■ What to produce
Search the material for the word "Summary" and copy each line that holds it.

Top of Data listing

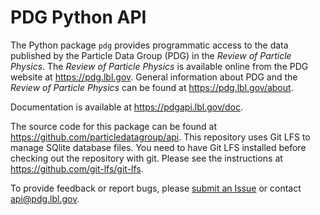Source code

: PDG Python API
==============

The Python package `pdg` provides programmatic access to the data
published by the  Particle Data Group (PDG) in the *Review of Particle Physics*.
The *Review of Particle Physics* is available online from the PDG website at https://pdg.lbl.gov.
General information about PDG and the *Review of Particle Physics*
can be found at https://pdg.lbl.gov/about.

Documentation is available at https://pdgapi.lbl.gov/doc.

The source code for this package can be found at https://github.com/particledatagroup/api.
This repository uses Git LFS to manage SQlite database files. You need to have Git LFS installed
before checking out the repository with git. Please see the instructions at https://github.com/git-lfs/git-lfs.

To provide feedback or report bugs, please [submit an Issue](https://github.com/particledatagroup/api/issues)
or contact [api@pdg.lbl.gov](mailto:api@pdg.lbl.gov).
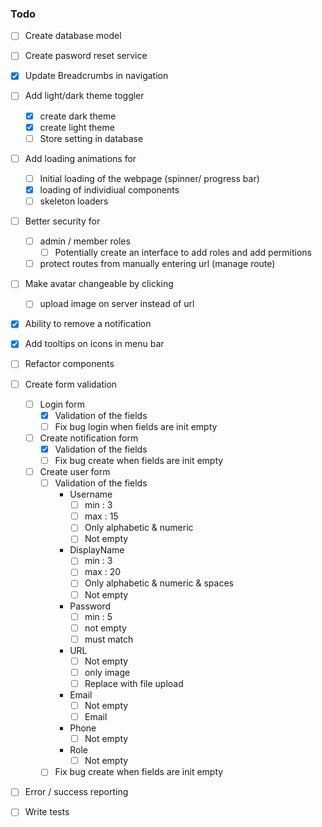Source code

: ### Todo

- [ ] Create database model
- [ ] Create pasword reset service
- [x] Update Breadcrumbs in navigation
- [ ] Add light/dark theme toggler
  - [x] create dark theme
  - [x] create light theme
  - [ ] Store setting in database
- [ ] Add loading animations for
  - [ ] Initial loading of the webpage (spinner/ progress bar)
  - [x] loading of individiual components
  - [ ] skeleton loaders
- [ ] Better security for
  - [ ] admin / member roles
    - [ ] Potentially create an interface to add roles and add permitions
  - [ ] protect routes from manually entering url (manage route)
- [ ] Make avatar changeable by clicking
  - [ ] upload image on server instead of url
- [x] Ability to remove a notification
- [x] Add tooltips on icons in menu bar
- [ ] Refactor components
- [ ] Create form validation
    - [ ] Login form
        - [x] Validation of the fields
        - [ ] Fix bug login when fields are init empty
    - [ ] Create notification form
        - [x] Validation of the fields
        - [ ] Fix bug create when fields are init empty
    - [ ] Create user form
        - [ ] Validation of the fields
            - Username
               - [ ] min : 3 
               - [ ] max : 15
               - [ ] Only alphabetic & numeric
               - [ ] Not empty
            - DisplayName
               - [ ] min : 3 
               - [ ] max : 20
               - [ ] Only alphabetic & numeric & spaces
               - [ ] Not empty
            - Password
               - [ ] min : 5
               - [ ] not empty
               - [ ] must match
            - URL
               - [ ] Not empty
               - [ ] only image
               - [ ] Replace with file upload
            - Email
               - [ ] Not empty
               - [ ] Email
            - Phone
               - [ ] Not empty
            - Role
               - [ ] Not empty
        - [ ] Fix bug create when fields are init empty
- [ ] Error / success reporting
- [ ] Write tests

Bottom of Data listing
Top of Data listing

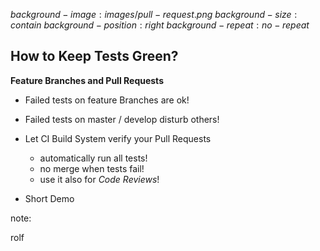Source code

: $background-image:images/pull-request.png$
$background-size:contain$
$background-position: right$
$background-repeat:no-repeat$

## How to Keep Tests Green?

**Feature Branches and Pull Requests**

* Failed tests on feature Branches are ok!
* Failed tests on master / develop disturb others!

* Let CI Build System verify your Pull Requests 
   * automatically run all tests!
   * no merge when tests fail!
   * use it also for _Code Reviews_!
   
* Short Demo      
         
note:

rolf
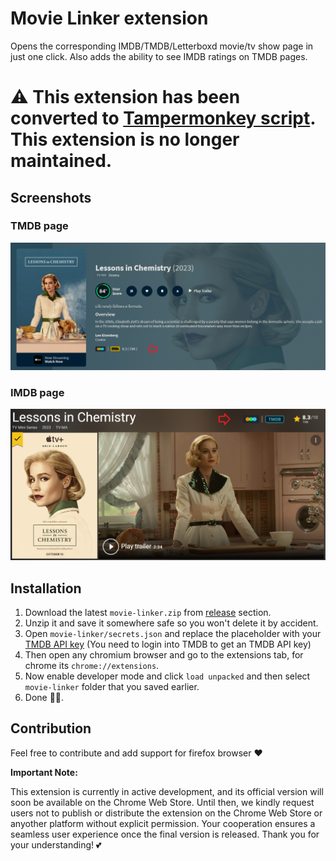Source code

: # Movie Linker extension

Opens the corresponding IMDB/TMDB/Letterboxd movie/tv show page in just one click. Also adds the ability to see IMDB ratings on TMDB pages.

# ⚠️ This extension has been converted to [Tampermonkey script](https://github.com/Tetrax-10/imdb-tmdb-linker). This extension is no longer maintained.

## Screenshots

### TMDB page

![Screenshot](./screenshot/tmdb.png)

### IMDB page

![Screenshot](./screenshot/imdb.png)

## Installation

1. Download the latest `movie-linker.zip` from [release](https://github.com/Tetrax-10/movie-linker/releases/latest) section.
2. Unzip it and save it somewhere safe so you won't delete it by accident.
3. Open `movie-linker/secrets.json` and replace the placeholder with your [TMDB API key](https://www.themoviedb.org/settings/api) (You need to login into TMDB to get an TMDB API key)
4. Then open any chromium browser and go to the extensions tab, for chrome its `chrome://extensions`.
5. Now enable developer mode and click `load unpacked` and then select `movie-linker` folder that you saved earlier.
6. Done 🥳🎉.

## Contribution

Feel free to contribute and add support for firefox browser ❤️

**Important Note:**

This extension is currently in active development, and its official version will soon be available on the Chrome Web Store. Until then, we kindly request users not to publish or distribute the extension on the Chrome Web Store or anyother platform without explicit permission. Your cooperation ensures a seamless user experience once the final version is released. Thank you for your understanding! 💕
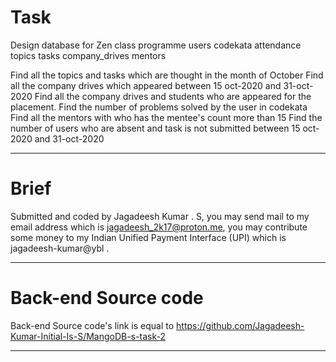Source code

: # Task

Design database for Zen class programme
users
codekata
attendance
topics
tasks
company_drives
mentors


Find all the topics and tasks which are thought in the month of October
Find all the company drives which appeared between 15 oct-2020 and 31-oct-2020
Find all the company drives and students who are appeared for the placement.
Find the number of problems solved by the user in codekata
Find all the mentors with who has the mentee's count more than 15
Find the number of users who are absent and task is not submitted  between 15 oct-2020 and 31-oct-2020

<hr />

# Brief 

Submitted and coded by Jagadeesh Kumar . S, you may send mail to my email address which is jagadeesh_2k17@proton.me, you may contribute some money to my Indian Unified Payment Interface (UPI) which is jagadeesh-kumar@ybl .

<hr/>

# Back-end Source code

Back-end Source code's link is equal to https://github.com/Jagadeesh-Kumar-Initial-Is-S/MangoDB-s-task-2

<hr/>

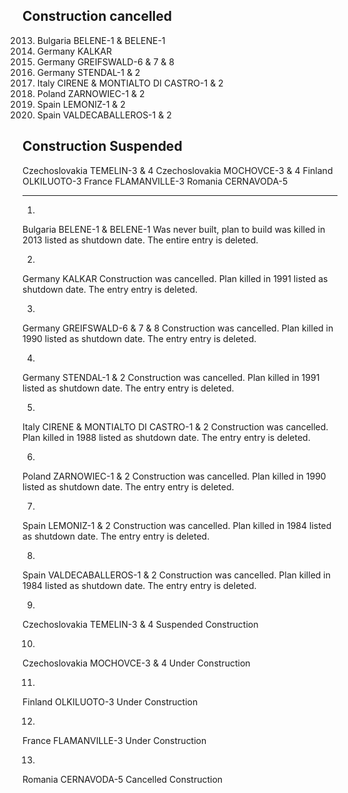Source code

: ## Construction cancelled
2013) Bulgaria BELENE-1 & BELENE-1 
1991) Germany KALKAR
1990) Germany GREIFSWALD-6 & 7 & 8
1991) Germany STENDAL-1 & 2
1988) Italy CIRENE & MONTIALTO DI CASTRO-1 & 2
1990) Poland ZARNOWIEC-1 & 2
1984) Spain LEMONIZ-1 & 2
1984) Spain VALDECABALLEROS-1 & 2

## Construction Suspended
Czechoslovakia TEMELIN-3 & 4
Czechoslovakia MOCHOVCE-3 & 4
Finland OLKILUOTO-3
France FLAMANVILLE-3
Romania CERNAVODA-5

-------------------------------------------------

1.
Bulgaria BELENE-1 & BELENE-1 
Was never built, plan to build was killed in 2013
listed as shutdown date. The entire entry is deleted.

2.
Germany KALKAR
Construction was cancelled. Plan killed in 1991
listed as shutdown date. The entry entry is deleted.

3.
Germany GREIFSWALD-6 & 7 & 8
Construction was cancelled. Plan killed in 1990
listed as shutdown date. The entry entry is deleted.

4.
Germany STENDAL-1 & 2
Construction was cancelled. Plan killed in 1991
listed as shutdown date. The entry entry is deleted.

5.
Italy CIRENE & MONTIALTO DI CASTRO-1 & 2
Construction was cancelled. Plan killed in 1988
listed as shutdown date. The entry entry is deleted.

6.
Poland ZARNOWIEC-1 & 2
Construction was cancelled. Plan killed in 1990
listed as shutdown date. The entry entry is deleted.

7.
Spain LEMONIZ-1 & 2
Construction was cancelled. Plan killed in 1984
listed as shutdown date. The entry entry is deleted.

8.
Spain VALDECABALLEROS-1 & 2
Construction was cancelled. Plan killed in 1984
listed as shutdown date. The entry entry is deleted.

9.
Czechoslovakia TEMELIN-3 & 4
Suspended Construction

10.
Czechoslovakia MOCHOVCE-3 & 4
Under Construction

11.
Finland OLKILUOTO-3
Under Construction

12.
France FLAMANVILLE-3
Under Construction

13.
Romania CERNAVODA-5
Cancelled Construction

Bottom of Data listing
Top of Data listing

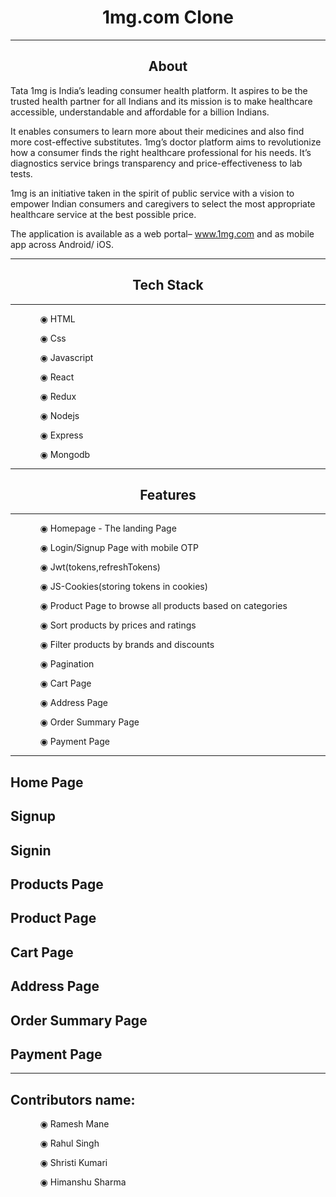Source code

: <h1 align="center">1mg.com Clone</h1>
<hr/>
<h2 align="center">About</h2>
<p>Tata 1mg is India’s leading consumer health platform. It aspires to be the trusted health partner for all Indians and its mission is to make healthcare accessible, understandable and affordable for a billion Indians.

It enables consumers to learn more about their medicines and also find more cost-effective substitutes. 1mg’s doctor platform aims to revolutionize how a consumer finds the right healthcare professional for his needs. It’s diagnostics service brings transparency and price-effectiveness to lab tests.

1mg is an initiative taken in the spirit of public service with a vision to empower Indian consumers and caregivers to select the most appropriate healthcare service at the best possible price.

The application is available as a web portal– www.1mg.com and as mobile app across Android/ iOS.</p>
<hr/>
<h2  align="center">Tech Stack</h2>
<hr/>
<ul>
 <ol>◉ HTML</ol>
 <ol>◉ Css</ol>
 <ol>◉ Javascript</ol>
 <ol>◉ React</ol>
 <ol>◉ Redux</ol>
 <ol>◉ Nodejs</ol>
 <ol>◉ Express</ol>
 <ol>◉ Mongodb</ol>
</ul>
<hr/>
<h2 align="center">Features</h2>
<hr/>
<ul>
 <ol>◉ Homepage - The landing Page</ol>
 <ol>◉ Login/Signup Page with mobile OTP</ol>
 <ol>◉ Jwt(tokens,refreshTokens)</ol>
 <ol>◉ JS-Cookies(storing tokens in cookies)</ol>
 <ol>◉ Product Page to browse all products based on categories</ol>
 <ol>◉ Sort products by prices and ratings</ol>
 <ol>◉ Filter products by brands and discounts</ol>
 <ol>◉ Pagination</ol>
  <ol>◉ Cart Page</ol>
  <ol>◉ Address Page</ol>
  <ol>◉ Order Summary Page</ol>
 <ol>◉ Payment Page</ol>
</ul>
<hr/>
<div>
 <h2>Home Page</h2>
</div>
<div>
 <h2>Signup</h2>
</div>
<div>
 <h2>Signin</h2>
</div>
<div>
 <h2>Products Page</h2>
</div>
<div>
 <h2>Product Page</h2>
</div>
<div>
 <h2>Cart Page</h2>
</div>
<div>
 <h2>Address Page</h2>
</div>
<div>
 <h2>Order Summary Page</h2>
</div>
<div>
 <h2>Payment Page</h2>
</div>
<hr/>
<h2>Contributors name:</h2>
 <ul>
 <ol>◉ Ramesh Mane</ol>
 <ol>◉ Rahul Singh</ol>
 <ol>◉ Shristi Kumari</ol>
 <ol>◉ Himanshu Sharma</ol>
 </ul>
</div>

Bottom of Data listing

■ Solved exercise
  <ol>◉ Order Summary Page</ol>
 <h2>Order Summary Page</h2>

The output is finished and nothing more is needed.